(Rendered images with source text)
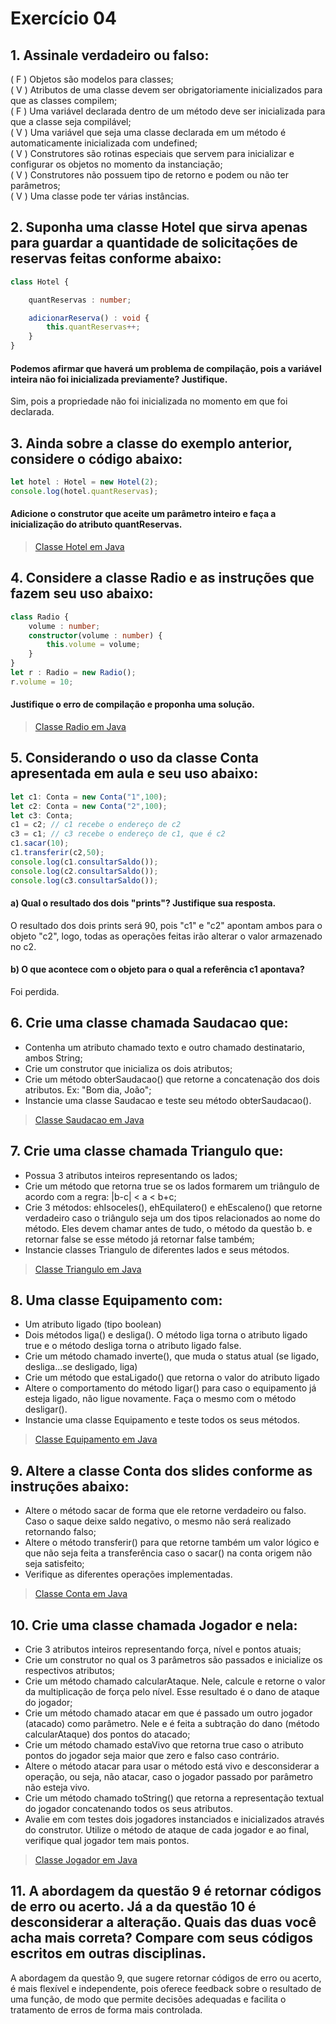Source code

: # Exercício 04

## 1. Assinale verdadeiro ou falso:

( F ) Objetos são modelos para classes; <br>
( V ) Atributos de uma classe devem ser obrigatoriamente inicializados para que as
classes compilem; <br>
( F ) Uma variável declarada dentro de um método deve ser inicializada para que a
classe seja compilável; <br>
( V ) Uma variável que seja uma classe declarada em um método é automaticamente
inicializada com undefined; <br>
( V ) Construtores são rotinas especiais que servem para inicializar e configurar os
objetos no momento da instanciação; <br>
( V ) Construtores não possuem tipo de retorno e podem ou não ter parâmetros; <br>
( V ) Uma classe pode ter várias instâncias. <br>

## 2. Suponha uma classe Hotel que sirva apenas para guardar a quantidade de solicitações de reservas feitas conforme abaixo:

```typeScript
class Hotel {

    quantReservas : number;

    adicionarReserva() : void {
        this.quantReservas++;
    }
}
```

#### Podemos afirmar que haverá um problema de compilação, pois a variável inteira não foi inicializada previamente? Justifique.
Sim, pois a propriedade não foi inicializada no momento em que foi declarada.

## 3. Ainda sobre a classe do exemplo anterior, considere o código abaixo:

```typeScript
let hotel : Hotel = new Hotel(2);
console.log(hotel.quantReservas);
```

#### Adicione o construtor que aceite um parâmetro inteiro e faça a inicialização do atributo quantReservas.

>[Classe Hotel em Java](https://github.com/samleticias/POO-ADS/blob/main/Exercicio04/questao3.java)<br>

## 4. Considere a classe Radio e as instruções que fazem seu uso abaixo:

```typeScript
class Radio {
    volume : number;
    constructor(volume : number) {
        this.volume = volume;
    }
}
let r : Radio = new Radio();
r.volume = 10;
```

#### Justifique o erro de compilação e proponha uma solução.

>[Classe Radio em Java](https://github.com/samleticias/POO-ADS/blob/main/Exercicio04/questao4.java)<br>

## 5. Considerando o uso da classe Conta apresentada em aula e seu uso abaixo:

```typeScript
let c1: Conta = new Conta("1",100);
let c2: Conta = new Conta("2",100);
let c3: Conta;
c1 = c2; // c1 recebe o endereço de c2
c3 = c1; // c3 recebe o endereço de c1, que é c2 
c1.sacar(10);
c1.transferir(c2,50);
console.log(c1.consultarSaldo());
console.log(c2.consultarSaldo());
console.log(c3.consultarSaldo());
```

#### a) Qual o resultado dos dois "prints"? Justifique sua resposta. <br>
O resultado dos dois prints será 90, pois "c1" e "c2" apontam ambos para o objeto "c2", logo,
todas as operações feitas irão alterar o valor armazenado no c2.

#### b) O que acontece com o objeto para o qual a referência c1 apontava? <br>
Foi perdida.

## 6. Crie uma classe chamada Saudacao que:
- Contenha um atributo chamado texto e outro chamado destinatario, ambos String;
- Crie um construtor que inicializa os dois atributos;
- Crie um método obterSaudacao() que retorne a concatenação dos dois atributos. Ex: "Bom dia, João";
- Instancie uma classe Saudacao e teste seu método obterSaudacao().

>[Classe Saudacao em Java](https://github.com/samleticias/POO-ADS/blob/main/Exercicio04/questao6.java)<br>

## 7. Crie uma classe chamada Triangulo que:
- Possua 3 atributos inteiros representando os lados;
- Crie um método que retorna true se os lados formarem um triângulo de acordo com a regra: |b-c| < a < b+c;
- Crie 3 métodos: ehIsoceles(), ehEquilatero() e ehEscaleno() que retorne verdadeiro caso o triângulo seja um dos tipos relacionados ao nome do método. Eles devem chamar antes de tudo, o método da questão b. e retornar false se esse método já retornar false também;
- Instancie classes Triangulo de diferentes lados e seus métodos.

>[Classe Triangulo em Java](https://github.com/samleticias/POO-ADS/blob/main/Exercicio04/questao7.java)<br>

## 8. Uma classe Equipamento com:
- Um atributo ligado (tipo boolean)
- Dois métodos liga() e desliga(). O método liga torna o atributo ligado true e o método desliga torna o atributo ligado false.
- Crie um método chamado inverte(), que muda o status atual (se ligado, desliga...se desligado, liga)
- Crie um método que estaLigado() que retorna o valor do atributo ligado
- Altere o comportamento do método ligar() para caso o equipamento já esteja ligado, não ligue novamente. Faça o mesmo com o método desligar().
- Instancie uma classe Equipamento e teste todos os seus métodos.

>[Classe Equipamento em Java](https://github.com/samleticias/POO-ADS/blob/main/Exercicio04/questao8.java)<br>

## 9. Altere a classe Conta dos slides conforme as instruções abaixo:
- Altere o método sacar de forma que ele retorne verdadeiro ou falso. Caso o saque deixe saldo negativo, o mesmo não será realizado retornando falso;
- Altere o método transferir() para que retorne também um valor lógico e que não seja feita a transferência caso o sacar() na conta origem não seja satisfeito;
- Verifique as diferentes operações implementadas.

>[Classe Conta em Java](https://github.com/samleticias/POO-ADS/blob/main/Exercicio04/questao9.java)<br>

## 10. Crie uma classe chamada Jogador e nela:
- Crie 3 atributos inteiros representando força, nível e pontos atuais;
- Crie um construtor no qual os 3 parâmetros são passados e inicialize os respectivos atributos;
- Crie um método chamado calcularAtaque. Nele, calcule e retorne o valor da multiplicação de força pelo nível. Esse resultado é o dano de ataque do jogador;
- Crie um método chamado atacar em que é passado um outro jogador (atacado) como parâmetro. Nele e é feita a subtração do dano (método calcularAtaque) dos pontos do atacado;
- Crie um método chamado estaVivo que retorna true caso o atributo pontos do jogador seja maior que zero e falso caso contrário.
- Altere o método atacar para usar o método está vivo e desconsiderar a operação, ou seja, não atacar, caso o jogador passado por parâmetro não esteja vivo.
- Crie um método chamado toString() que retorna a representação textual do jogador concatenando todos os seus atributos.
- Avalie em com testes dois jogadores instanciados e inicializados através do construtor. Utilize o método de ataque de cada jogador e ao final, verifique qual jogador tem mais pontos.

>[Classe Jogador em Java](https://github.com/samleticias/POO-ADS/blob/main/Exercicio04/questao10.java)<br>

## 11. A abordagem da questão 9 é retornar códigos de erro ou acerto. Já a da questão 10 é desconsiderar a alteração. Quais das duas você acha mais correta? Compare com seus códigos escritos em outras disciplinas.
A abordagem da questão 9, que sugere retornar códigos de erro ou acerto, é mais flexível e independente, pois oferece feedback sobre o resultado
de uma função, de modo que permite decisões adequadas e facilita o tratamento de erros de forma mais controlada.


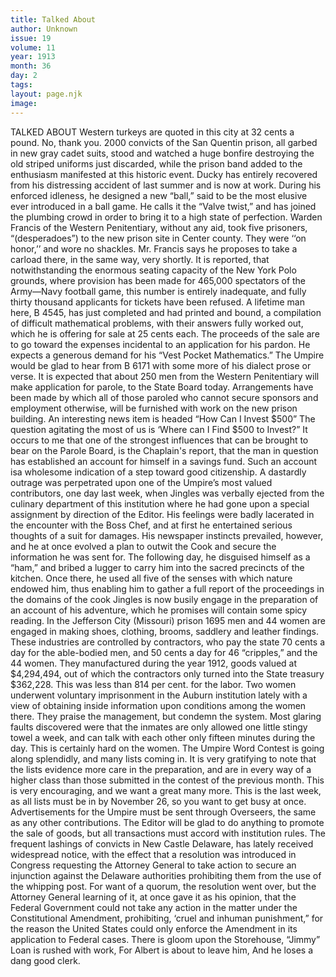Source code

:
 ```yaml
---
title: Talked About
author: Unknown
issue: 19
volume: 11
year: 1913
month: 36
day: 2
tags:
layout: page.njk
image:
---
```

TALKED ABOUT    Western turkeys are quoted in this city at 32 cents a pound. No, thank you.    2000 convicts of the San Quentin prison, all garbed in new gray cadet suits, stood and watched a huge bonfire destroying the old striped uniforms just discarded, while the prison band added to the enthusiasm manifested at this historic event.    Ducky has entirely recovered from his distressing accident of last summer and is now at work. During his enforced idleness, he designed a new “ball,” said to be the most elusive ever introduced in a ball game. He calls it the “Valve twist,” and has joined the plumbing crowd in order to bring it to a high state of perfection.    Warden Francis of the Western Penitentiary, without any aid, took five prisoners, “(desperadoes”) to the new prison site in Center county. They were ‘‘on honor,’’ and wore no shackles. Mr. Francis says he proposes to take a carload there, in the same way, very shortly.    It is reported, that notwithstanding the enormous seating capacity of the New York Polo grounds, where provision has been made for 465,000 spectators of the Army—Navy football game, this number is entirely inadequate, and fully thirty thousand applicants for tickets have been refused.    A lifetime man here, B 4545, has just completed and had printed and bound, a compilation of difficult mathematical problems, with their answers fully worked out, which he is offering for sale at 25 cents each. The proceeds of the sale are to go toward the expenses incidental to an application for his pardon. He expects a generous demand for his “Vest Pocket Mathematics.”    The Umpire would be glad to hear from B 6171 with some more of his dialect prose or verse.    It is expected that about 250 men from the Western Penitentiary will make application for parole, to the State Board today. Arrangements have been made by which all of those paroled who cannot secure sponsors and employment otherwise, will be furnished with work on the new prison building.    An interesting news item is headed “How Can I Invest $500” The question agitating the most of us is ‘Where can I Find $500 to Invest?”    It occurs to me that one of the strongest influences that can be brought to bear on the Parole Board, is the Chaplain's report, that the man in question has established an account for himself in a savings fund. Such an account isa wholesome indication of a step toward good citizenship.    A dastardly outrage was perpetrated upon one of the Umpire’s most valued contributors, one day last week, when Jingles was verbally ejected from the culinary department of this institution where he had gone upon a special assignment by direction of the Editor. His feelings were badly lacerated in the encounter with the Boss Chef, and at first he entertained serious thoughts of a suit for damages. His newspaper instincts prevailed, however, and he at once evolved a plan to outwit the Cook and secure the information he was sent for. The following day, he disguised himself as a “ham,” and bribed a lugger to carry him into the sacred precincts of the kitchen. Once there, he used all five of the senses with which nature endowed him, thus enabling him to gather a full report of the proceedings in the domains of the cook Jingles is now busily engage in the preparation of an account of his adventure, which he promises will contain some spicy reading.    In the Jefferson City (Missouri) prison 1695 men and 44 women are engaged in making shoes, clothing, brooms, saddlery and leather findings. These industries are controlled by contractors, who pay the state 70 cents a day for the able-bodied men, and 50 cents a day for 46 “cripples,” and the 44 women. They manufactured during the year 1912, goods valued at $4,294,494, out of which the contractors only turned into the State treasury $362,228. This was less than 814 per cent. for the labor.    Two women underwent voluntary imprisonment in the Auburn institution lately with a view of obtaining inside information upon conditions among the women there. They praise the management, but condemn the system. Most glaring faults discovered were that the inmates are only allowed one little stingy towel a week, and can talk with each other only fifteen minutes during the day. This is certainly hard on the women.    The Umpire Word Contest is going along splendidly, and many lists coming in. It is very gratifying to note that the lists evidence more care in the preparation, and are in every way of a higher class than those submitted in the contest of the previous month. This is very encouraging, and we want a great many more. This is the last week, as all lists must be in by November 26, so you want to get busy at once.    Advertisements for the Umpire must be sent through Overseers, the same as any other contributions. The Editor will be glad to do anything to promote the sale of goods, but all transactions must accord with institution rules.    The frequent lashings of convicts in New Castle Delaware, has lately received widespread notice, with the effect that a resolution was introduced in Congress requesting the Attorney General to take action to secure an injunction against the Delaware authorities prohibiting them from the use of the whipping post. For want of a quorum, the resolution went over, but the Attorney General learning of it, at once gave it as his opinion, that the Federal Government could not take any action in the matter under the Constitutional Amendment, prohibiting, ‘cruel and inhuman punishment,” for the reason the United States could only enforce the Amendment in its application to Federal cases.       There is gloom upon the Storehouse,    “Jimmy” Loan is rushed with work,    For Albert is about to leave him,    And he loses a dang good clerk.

Problem statement
From the records above, transcribe exactly the run of lines that opens with the line holding "- Crie um método obterSaudacao()" and closes with the line holding "## 9. Altere", both included.

Solution to this task
- Crie um método obterSaudacao() que retorne a concatenação dos dois atributos. Ex: "Bom dia, João";
- Instancie uma classe Saudacao e teste seu método obterSaudacao().

>[Classe Saudacao em Java](https://github.com/samleticias/POO-ADS/blob/main/Exercicio04/questao6.java)<br>

## 7. Crie uma classe chamada Triangulo que:
- Possua 3 atributos inteiros representando os lados;
- Crie um método que retorna true se os lados formarem um triângulo de acordo com a regra: |b-c| < a < b+c;
- Crie 3 métodos: ehIsoceles(), ehEquilatero() e ehEscaleno() que retorne verdadeiro caso o triângulo seja um dos tipos relacionados ao nome do método. Eles devem chamar antes de tudo, o método da questão b. e retornar false se esse método já retornar false também;
- Instancie classes Triangulo de diferentes lados e seus métodos.

>[Classe Triangulo em Java](https://github.com/samleticias/POO-ADS/blob/main/Exercicio04/questao7.java)<br>

## 8. Uma classe Equipamento com:
- Um atributo ligado (tipo boolean)
- Dois métodos liga() e desliga(). O método liga torna o atributo ligado true e o método desliga torna o atributo ligado false.
- Crie um método chamado inverte(), que muda o status atual (se ligado, desliga...se desligado, liga)
- Crie um método que estaLigado() que retorna o valor do atributo ligado
- Altere o comportamento do método ligar() para caso o equipamento já esteja ligado, não ligue novamente. Faça o mesmo com o método desligar().
- Instancie uma classe Equipamento e teste todos os seus métodos.

>[Classe Equipamento em Java](https://github.com/samleticias/POO-ADS/blob/main/Exercicio04/questao8.java)<br>

## 9. Altere a classe Conta dos slides conforme as instruções abaixo:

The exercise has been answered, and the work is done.